Chapter 6, Problem 5MCQ

To determine

To find: The number of solutions of given system of equations using graph and if it has solution, name it.

Answer to Problem 5MCQ

The given system of equations has infinitely many solutions which are dependent.

Explanation of Solution

Given information:

The given system of equations is

  $x+y=8$

  $3x+3y=24$

Formula used:

If a system has at least one solution, then it is said to be consistent. If a consistent system of equations has exactly one solution, it is independent . If a consistent system has an infinite number of solutions, it is dependent, when graphed such equations, represent the same line.

If a system has no solution, it is said to be inconsistent .The graphs of such equations do not intersect, i.e., graphs are parallel.

Graph:

The graphs of given equations $x+y=8$ , and $3x+3y=24$ are shown in Figure-1 here.

From the graph of equations we see that the equation $x+y=8$ and $3x+3y=24$ represent same straight lines so they have infinitely many solutions, and those solutions are dependent.

Thus, the given system of equations $x+y=8$ , $3x+3y=24$ has infinitely many dependent solutions.

We discuss here what the infinitely many solutions are:

See equation $\frac{3x+3y}{3}=\frac{24}{3}\Rightarrow x+y=8$ that is the first equation.
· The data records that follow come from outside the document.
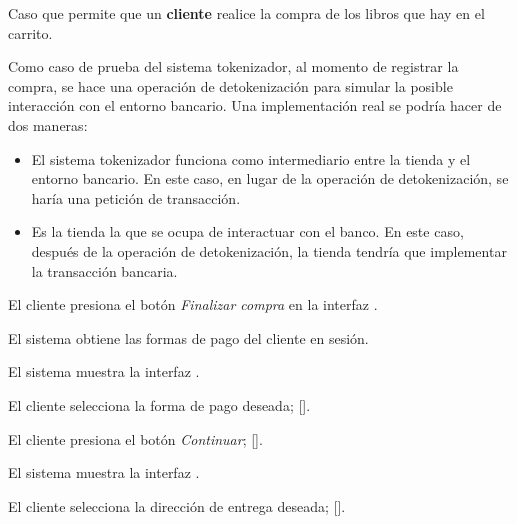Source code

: %
%

{
  Caso que permite que un \textbf{cliente} realice la compra de los libros que
  hay en el carrito.

  Como caso de prueba del sistema tokenizador, al momento de registrar la
  compra, se hace una operación de detokenización para simular la posible
  interacción con el entorno bancario. Una implementación real se podría
  hacer de dos maneras:

  \begin{itemize}
    \item El sistema tokenizador funciona como intermediario entre la tienda
      y el entorno bancario. En este caso, en lugar de la operación de
      detokenización, se haría una petición de transacción.
    \item Es la tienda la que se ocupa de interactuar con el banco. En este
      caso, después de la operación de detokenización, la tienda tendría que
      implementar la transacción bancaria.
  \end{itemize}

  \begin{trayectoriaPrincipal}

    \item El cliente presiona el botón \textit{Finalizar compra} en la
      interfaz .

    \item El sistema obtiene las formas de pago del cliente en sesión.

    \item El sistema muestra la interfaz
      .

    \item El cliente selecciona la forma de pago deseada;
      [].

    \item El cliente presiona el botón \textit{Continuar};
      [].

    \item El sistema muestra la interfaz
      .

    \item El cliente selecciona la dirección de entrega deseada;
      [].


\end{trayectoriaPrincipal}}
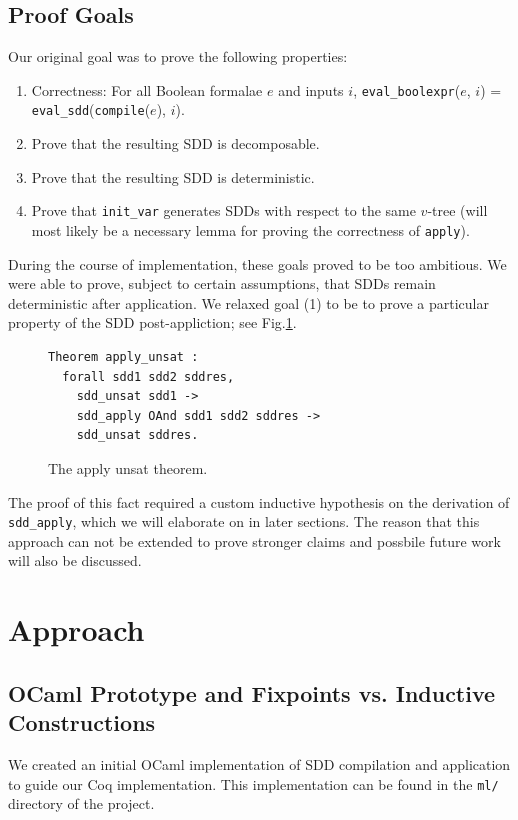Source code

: \documentclass[twocolumn]{article}
\theoremstyle{definition}
\begin{document}
\subsection{Proof Goals}
Our original goal was to prove the following properties:
  \begin{enumerate}
  \item Correctness: For all Boolean formalae $e$ and inputs $i$,
    \texttt{eval\_boolexpr}($e$, $i$) =
    \texttt{eval\_sdd}(\texttt{compile}($e$),  $i$).
  \item Prove that the resulting SDD is decomposable.
  \item Prove that the resulting SDD is deterministic.
  \item Prove that \texttt{init\_var} generates SDDs with respect to the same
    $v$-tree (will most likely be a necessary lemma for proving the correctness
    of \texttt{apply}).
  \end{enumerate} 
During the course of implementation, these goals proved to be too ambitious. We
were able to prove, subject to certain assumptions, that SDDs remain
deterministic after application. We relaxed goal (1) to be to prove a particular
property of the SDD post-appliction; see Fig.\ref{fig:unsatthm}.

\begin{figure}
\begin{verbatim}
Theorem apply_unsat :
  forall sdd1 sdd2 sddres,
    sdd_unsat sdd1 ->
    sdd_apply OAnd sdd1 sdd2 sddres ->
    sdd_unsat sddres.
\end{verbatim}
  \caption{The apply unsat theorem.}
  \label{fig:unsatthm}
\end{figure}
The proof of this fact required a custom inductive hypothesis on the derivation
of \texttt{sdd\_apply}, which we will elaborate on in later sections. The reason
that this approach can not be extended to prove stronger claims and possbile
future work will also be discussed.

\section{Approach}

\subsection{OCaml Prototype and Fixpoints vs. Inductive Constructions}
We created an initial OCaml implementation of SDD compilation and application to
guide our Coq implementation. This implementation can be found in the
\texttt{ml/} directory of the project.
\end{document}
Now, let $x=k$ , k be a real number. Substituting $x=k$ in first equation $x+y=8$ we get $y=8-k$ ,

Thus, the solutions of given system of equations is $x=k$ and $y=8-k$ . Since, we have infinite values of k so we get an infinite number of solutions. Since, both x and y depends on k so the solutions are dependent.

Conclusion:

The given system of equations $x+y=8$ , $3x+3y=24$ has infinitely many dependent solutions.